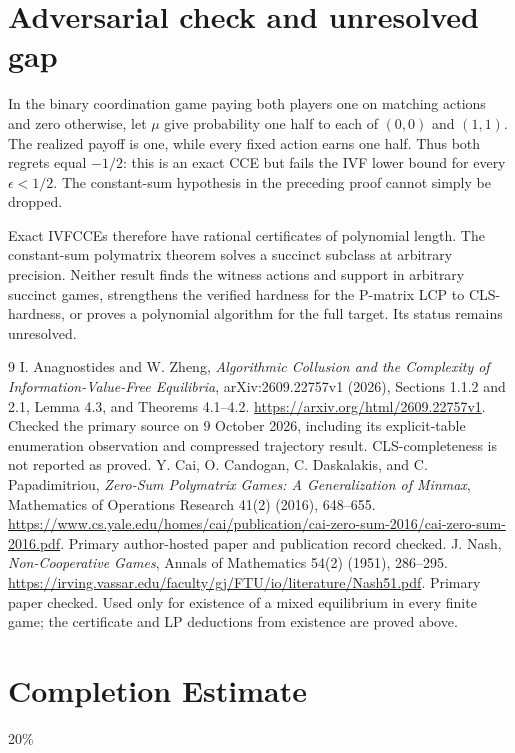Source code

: \documentclass[11pt]{article}
\theoremstyle{definition}
\begin{document}
\section*{Adversarial check and unresolved gap}
In the binary coordination game paying both players one on matching actions and zero otherwise, let $\mu$ give probability one half to each of $(0,0)$ and $(1,1)$. The realized payoff is one, while every fixed action earns one half. Thus both regrets equal $-1/2$: this is an exact CCE but fails the IVF lower bound for every $\epsilon<1/2$. The constant-sum hypothesis in the preceding proof cannot simply be dropped.

Exact IVFCCEs therefore have rational certificates of polynomial length. The constant-sum polymatrix theorem solves a succinct subclass at arbitrary precision. Neither result finds the witness actions and support in arbitrary succinct games, strengthens the verified hardness for the P-matrix LCP to CLS-hardness, or proves a polynomial algorithm for the full target. Its status remains unresolved.

\begin{thebibliography}{9}
 I. Anagnostides and W. Zheng, \emph{Algorithmic Collusion and the Complexity of Information-Value-Free Equilibria}, arXiv:2609.22757v1 (2026), Sections 1.1.2 and 2.1, Lemma 4.3, and Theorems 4.1--4.2. \url{https://arxiv.org/html/2609.22757v1}. Checked the primary source on 9 October 2026, including its explicit-table enumeration observation and compressed trajectory result. CLS-completeness is not reported as proved.
 Y. Cai, O. Candogan, C. Daskalakis, and C. Papadimitriou, \emph{Zero-Sum Polymatrix Games: A Generalization of Minmax}, Mathematics of Operations Research 41(2) (2016), 648--655. \url{https://www.cs.yale.edu/homes/cai/publication/cai-zero-sum-2016/cai-zero-sum-2016.pdf}. Primary author-hosted paper and publication record checked.
 J. Nash, \emph{Non-Cooperative Games}, Annals of Mathematics 54(2) (1951), 286--295. \url{https://irving.vassar.edu/faculty/gj/FTU/io/literature/Nash51.pdf}. Primary paper checked. Used only for existence of a mixed equilibrium in every finite game; the certificate and LP deductions from existence are proved above.
\end{thebibliography}

\section{Completion Estimate}
20\%
\end{document}
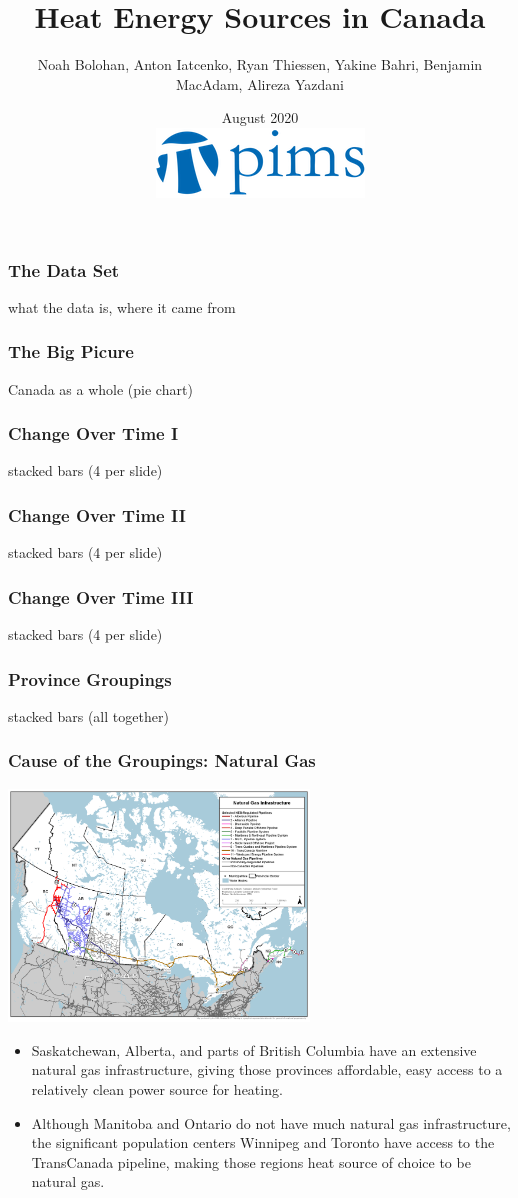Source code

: \documentclass{beamer}
\title{Heat Energy Sources in Canada}
\author{Noah Bolohan, Anton Iatcenko, Ryan Thiessen, Yakine Bahri, Benjamin MacAdam, Alireza Yazdani}
\institute{Math\textsuperscript{Industry}}
\date{August 2020  \\ \vspace{30pt} \includegraphics[scale=0.3]{pims_logo.png} }
\begin{document}
\frame{\titlepage}

\begin{frame}
\frametitle{The Data Set}
what the data is, where it came from
\end{frame}


\begin{frame}
\frametitle{The Big Picure}
Canada as a whole (pie chart)
\end{frame}


\begin{frame}
\frametitle{Change Over Time I}
stacked bars (4 per slide)
\end{frame}


\begin{frame}
\frametitle{Change Over Time II}
stacked bars (4 per slide)
\end{frame}


\begin{frame}
\frametitle{Change Over Time III}
stacked bars (4 per slide)
\end{frame}


\begin{frame}
\frametitle{Province Groupings}
stacked bars (all together)
\end{frame}


\begin{frame}

\frametitle{Cause of the Groupings: Natural Gas}
\includegraphics[width=0.6\textwidth]{natural_gas_pipeline_natural_resources_canada}
\small
\begin{itemize}
	\item Saskatchewan, Alberta, and parts of British Columbia have an extensive natural gas infrastructure, giving those provinces affordable, easy access to a relatively clean power source for heating.
	\item Although Manitoba and Ontario do not have much natural gas infrastructure, the significant population centers Winnipeg and Toronto have access to the TransCanada pipeline, making those regions heat source of choice to be natural gas.
\end{itemize}
\normalsize
\end{frame}
\end{document}
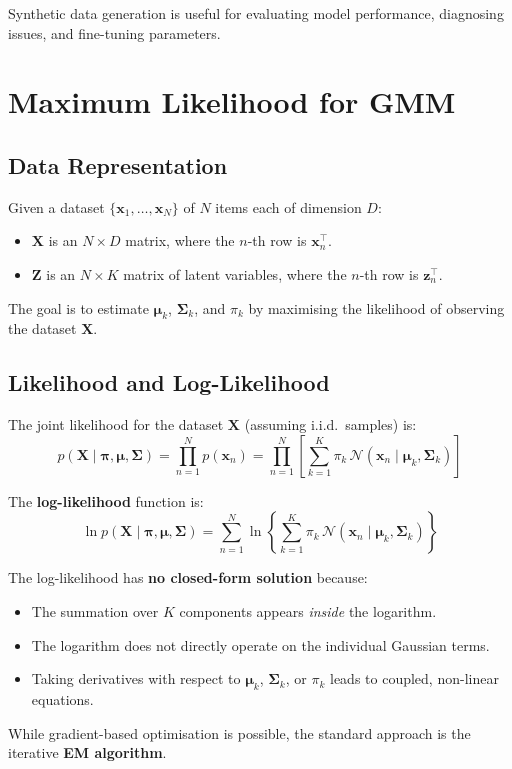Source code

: \documentclass[11pt,a4paper]{article}
\theoremstyle{definition}
\theoremstyle{plain}
\theoremstyle{remark}
\begin{document}
Synthetic data generation is useful for evaluating model performance, diagnosing issues, and fine-tuning parameters.

\section{Maximum Likelihood for GMM}

\subsection{Data Representation}

Given a dataset $\{\mathbf{x}_1, \dots, \mathbf{x}_N\}$ of $N$ items each of dimension $D$:
\begin{itemize}
    \item $\mathbf{X}$ is an $N \times D$ matrix, where the $n$-th row is $\mathbf{x}_n^\top$.
    \item $\mathbf{Z}$ is an $N \times K$ matrix of latent variables, where the $n$-th row is $\mathbf{z}_n^\top$.
\end{itemize}

The goal is to estimate $\boldsymbol{\mu}_k$, $\boldsymbol{\Sigma}_k$, and $\pi_k$ by maximising the likelihood of observing the dataset $\mathbf{X}$.

\subsection{Likelihood and Log-Likelihood}

The joint likelihood for the dataset $\mathbf{X}$ (assuming i.i.d.\ samples) is:
\[
p(\mathbf{X} \mid \boldsymbol{\pi}, \boldsymbol{\mu}, \boldsymbol{\Sigma}) = \prod_{n=1}^{N} p(\mathbf{x}_n) = \prod_{n=1}^{N} \left[ \sum_{k=1}^{K} \pi_k \, \mathcal{N}(\mathbf{x}_n \mid \boldsymbol{\mu}_k, \boldsymbol{\Sigma}_k) \right]
\]

The \textbf{log-likelihood} function is:
\[
\ln p(\mathbf{X} \mid \boldsymbol{\pi}, \boldsymbol{\mu}, \boldsymbol{\Sigma}) = \sum_{n=1}^{N} \ln \left\{ \sum_{k=1}^{K} \pi_k \, \mathcal{N}(\mathbf{x}_n \mid \boldsymbol{\mu}_k, \boldsymbol{\Sigma}_k) \right\}
\]

\begin{tcolorbox}[colback=red!5!white,colframe=red!75!black,title=\textbf{Why No Closed-Form Solution?}]
The log-likelihood has \textbf{no closed-form solution} because:
\begin{itemize}
    \item The summation over $K$ components appears \emph{inside} the logarithm.
    \item The logarithm does not directly operate on the individual Gaussian terms.
    \item Taking derivatives with respect to $\boldsymbol{\mu}_k$, $\boldsymbol{\Sigma}_k$, or $\pi_k$ leads to coupled, non-linear equations.
\end{itemize}
While gradient-based optimisation is possible, the standard approach is the iterative \textbf{EM algorithm}.
\end{tcolorbox}
\end{document}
----
* [What needs to be done]: Could you repeat every record exactly as written, with the pictures left out?

* [Exercise output]:
Source code

: \documentclass[11pt]{article}
\theoremstyle{definition}
\begin{document}
\section*{Adversarial check and unresolved gap}
In the binary coordination game paying both players one on matching actions and zero otherwise, let $\mu$ give probability one half to each of $(0,0)$ and $(1,1)$. The realized payoff is one, while every fixed action earns one half. Thus both regrets equal $-1/2$: this is an exact CCE but fails the IVF lower bound for every $\epsilon<1/2$. The constant-sum hypothesis in the preceding proof cannot simply be dropped.

Exact IVFCCEs therefore have rational certificates of polynomial length. The constant-sum polymatrix theorem solves a succinct subclass at arbitrary precision. Neither result finds the witness actions and support in arbitrary succinct games, strengthens the verified hardness for the P-matrix LCP to CLS-hardness, or proves a polynomial algorithm for the full target. Its status remains unresolved.

\begin{thebibliography}{9}
 I. Anagnostides and W. Zheng, \emph{Algorithmic Collusion and the Complexity of Information-Value-Free Equilibria}, arXiv:2609.22757v1 (2026), Sections 1.1.2 and 2.1, Lemma 4.3, and Theorems 4.1--4.2. \url{https://arxiv.org/html/2609.22757v1}. Checked the primary source on 9 October 2026, including its explicit-table enumeration observation and compressed trajectory result. CLS-completeness is not reported as proved.
 Y. Cai, O. Candogan, C. Daskalakis, and C. Papadimitriou, \emph{Zero-Sum Polymatrix Games: A Generalization of Minmax}, Mathematics of Operations Research 41(2) (2016), 648--655. \url{https://www.cs.yale.edu/homes/cai/publication/cai-zero-sum-2016/cai-zero-sum-2016.pdf}. Primary author-hosted paper and publication record checked.
 J. Nash, \emph{Non-Cooperative Games}, Annals of Mathematics 54(2) (1951), 286--295. \url{https://irving.vassar.edu/faculty/gj/FTU/io/literature/Nash51.pdf}. Primary paper checked. Used only for existence of a mixed equilibrium in every finite game; the certificate and LP deductions from existence are proved above.
\end{thebibliography}

\section{Completion Estimate}
20\%
\end{document}
Source code

: \documentclass{beamer}
\title{Heat Energy Sources in Canada}
\author{Noah Bolohan, Anton Iatcenko, Ryan Thiessen, Yakine Bahri, Benjamin MacAdam, Alireza Yazdani}
\institute{Math\textsuperscript{Industry}}
\date{August 2020  \\ \vspace{30pt} \includegraphics[scale=0.3]{pims_logo.png} }
\begin{document}
\frame{\titlepage}

\begin{frame}
\frametitle{The Data Set}
what the data is, where it came from
\end{frame}


\begin{frame}
\frametitle{The Big Picure}
Canada as a whole (pie chart)
\end{frame}


\begin{frame}
\frametitle{Change Over Time I}
stacked bars (4 per slide)
\end{frame}


\begin{frame}
\frametitle{Change Over Time II}
stacked bars (4 per slide)
\end{frame}


\begin{frame}
\frametitle{Change Over Time III}
stacked bars (4 per slide)
\end{frame}


\begin{frame}
\frametitle{Province Groupings}
stacked bars (all together)
\end{frame}


\begin{frame}

\frametitle{Cause of the Groupings: Natural Gas}
\includegraphics[width=0.6\textwidth]{natural_gas_pipeline_natural_resources_canada}
\small
\begin{itemize}
	\item Saskatchewan, Alberta, and parts of British Columbia have an extensive natural gas infrastructure, giving those provinces affordable, easy access to a relatively clean power source for heating.
	\item Although Manitoba and Ontario do not have much natural gas infrastructure, the significant population centers Winnipeg and Toronto have access to the TransCanada pipeline, making those regions heat source of choice to be natural gas.
\end{itemize}
\normalsize
\end{frame}
\end{document}
Source code

: \documentclass[11pt,a4paper]{article}
\theoremstyle{definition}
\theoremstyle{plain}
\theoremstyle{remark}
\begin{document}
Synthetic data generation is useful for evaluating model performance, diagnosing issues, and fine-tuning parameters.

\section{Maximum Likelihood for GMM}

\subsection{Data Representation}

Given a dataset $\{\mathbf{x}_1, \dots, \mathbf{x}_N\}$ of $N$ items each of dimension $D$:
\begin{itemize}
    \item $\mathbf{X}$ is an $N \times D$ matrix, where the $n$-th row is $\mathbf{x}_n^\top$.
    \item $\mathbf{Z}$ is an $N \times K$ matrix of latent variables, where the $n$-th row is $\mathbf{z}_n^\top$.
\end{itemize}

The goal is to estimate $\boldsymbol{\mu}_k$, $\boldsymbol{\Sigma}_k$, and $\pi_k$ by maximising the likelihood of observing the dataset $\mathbf{X}$.

\subsection{Likelihood and Log-Likelihood}

The joint likelihood for the dataset $\mathbf{X}$ (assuming i.i.d.\ samples) is:
\[
p(\mathbf{X} \mid \boldsymbol{\pi}, \boldsymbol{\mu}, \boldsymbol{\Sigma}) = \prod_{n=1}^{N} p(\mathbf{x}_n) = \prod_{n=1}^{N} \left[ \sum_{k=1}^{K} \pi_k \, \mathcal{N}(\mathbf{x}_n \mid \boldsymbol{\mu}_k, \boldsymbol{\Sigma}_k) \right]
\]

The \textbf{log-likelihood} function is:
\[
\ln p(\mathbf{X} \mid \boldsymbol{\pi}, \boldsymbol{\mu}, \boldsymbol{\Sigma}) = \sum_{n=1}^{N} \ln \left\{ \sum_{k=1}^{K} \pi_k \, \mathcal{N}(\mathbf{x}_n \mid \boldsymbol{\mu}_k, \boldsymbol{\Sigma}_k) \right\}
\]

\begin{tcolorbox}[colback=red!5!white,colframe=red!75!black,title=\textbf{Why No Closed-Form Solution?}]
The log-likelihood has \textbf{no closed-form solution} because:
\begin{itemize}
    \item The summation over $K$ components appears \emph{inside} the logarithm.
    \item The logarithm does not directly operate on the individual Gaussian terms.
    \item Taking derivatives with respect to $\boldsymbol{\mu}_k$, $\boldsymbol{\Sigma}_k$, or $\pi_k$ leads to coupled, non-linear equations.
\end{itemize}
While gradient-based optimisation is possible, the standard approach is the iterative \textbf{EM algorithm}.
\end{tcolorbox}
\end{document}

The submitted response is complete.